Um deles fala sobre o dia em que ajudou a transportar uma guerrilheira presa para um helicóptero. Ela foi jogada para fora do veículo em pleno voo. O ex-militar vê os olhos da vítima em pesadelos quase diariamente. Outro perdeu os testículos. Todos os depoimentos narram desumanidades das mais diversas. As humilhações foram apenas a ponta do iceberg. Superiores obrigavam os recrutar até a beber sangue.“Não era instrução. Era tortura”, define um dos entrevistados no filme. Segundo da “trilogia do silenciamento”, iniciada com Menino 23 – Infâncias Perdidas no Brasil (2016), o documentário mostra o passado de uma sociedade que ainda tem muito a refletir sobre um de seus períodos mais sombrios.

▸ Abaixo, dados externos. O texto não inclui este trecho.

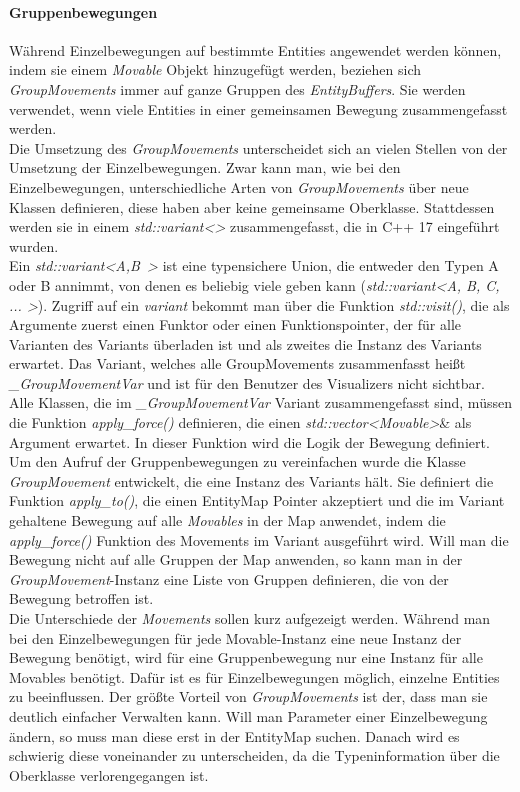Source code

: \documentclass[11pt,a4paper]{article}
\begin{document}
\paragraph{Gruppenbewegungen}
Während Einzelbewegungen auf bestimmte Entities angewendet werden können, indem sie einem \textit{Movable} Objekt hinzugefügt werden, beziehen sich \textit{GroupMovements} immer auf ganze Gruppen des \textit{EntityBuffers}. Sie werden verwendet, wenn viele Entities in einer gemeinsamen Bewegung zusammengefasst werden.\\
Die Umsetzung des \textit{GroupMovements} unterscheidet sich an vielen Stellen von der Umsetzung der Einzelbewegungen. Zwar kann man, wie bei den Einzelbewegungen, unterschiedliche Arten von \textit{GroupMovements} über neue Klassen definieren, diese haben aber keine gemeinsame Oberklasse. Stattdessen werden sie in einem \textit{std::variant\textless \textgreater} zusammengefasst, die in C++ 17 eingeführt wurden.\\
Ein \mbox{\textit{std::variant\textless A,B \textgreater}} ist eine  typensichere Union, die entweder den Typen A oder B annimmt, von denen es beliebig viele geben kann (\textit{std::variant\textless A, B, C, ... \textgreater}). Zugriff auf ein \textit{variant} bekommt man über die Funktion \textit{std::visit()}, die als Argumente zuerst einen Funktor oder einen Funktionspointer, der für alle Varianten des Variants überladen ist und als zweites die Instanz des Variants erwartet. Das Variant, welches alle GroupMovements zusammenfasst heißt \textit{\_GroupMovementVar} und ist für den Benutzer des Visualizers nicht sichtbar. Alle Klassen, die im \textit{\_GroupMovementVar} Variant zusammengefasst sind, müssen die Funktion \textit{apply\_force()} definieren, die einen \textit{std::vector\textless Movable\textgreater}\& als Argument erwartet. In dieser Funktion wird die Logik der Bewegung definiert.\\
Um den Aufruf der Gruppenbewegungen zu vereinfachen wurde die Klasse \textit{GroupMovement} entwickelt, die eine Instanz des Variants hält. Sie definiert die Funktion \textit{apply\_to()}, die einen EntityMap Pointer akzeptiert und die im Variant gehaltene Bewegung auf alle \textit{Movables} in der Map anwendet, indem die \textit{apply\_force()} Funktion des Movements im Variant ausgeführt wird. Will man die Bewegung nicht auf alle Gruppen der Map anwenden, so kann man in der \textit{GroupMovement}-Instanz eine Liste von Gruppen definieren, die von der Bewegung betroffen ist.\\
Die Unterschiede der \textit{Movements} sollen kurz aufgezeigt werden. Während man bei den Einzelbewegungen für jede Movable-Instanz eine neue Instanz der Bewegung benötigt, wird für eine Gruppenbewegung nur eine Instanz für alle Movables benötigt. Dafür ist es für Einzelbewegungen möglich, einzelne Entities zu beeinflussen. Der größte Vorteil von \textit{GroupMovements} ist der, dass man sie deutlich einfacher Verwalten kann. Will man Parameter einer Einzelbewegung ändern, so muss man diese erst in der EntityMap suchen. Danach wird es schwierig diese voneinander zu unterscheiden, da die Typeninformation über die Oberklasse verlorengegangen ist.\\
\end{document}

“Nós somos um país que prima pela negação do racismo, do machismo, da violência. Existe um discurso permanente de olhar para frente, para o futuro. Mas se não soubermos quem somos e o que fizemos, teremos muita dificuldade na construção desse futuro. Como podemos ter justiça se não temos memória da injustiça?”, reflete Franca.

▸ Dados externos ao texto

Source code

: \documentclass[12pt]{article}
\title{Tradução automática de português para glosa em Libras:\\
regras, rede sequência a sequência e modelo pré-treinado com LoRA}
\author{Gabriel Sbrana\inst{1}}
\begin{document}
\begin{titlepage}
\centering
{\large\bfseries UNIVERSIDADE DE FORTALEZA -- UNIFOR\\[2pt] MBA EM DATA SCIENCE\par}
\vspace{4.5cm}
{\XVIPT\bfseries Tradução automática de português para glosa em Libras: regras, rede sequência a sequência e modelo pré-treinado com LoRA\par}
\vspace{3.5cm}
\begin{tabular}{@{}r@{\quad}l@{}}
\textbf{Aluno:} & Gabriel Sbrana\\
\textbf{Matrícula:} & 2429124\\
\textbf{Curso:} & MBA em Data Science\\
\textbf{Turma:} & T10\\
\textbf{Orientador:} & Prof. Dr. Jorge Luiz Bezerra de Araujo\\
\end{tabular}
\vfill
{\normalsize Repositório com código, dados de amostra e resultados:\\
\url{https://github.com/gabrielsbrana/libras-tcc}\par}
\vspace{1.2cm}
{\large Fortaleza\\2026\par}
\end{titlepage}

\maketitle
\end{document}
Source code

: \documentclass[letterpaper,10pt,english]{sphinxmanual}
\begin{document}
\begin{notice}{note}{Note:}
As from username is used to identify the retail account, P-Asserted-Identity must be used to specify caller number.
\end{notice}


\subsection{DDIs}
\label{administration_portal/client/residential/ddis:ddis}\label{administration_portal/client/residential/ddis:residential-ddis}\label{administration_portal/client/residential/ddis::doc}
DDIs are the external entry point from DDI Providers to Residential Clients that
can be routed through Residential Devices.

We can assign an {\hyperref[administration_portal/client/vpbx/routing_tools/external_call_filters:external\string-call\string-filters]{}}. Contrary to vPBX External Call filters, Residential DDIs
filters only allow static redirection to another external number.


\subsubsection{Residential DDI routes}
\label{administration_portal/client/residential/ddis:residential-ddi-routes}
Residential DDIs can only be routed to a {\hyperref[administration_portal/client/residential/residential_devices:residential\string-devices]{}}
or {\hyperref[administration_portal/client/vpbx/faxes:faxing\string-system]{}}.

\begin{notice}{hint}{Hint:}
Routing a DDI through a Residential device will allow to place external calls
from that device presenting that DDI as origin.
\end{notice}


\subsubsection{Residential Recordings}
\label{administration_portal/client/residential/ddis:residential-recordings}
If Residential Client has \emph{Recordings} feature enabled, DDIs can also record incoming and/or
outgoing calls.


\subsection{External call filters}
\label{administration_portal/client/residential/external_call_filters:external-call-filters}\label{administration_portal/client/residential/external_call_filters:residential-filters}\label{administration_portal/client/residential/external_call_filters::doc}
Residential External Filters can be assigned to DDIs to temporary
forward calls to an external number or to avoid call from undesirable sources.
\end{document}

Às pessoas que estão flertando com a ideia de intervenção militar, sugiro passar duas semanas na Maré, para ver o que é conviver diariamente com intervenção. Mas depois me contem se é bacana, se funciona bem. Eu não acho que militarizar é solução alguma para esse país. Já foi provado que não é
Belisario Franca, diretor
Ao contrário da maioria dos filmes sobre a ditadura, Soldados retrata como “o terror do estado”, segundo o diretor, também atuou dentro do próprio estado. “As pessoas são de carne e osso e as histórias estão ali, foram vividas. Traumas reais de gente transformada e destruída no regime”, continua o cineasta, de 57 anos.
Próximo da trilogia
Ainda sem título e em fase de montagem, o trabalho seguinte de Franca se debruçará sobre o problemático e superlotado sistema carcerário brasileiro.
“É outro de nossos grandes silenciamentos. Podemos pensar a sociedade na maneira como ela trata seus presos. Nossa realidade prisional não é a do político, do empresário, do doleiro. É a do abandono, da injustiça”, explica.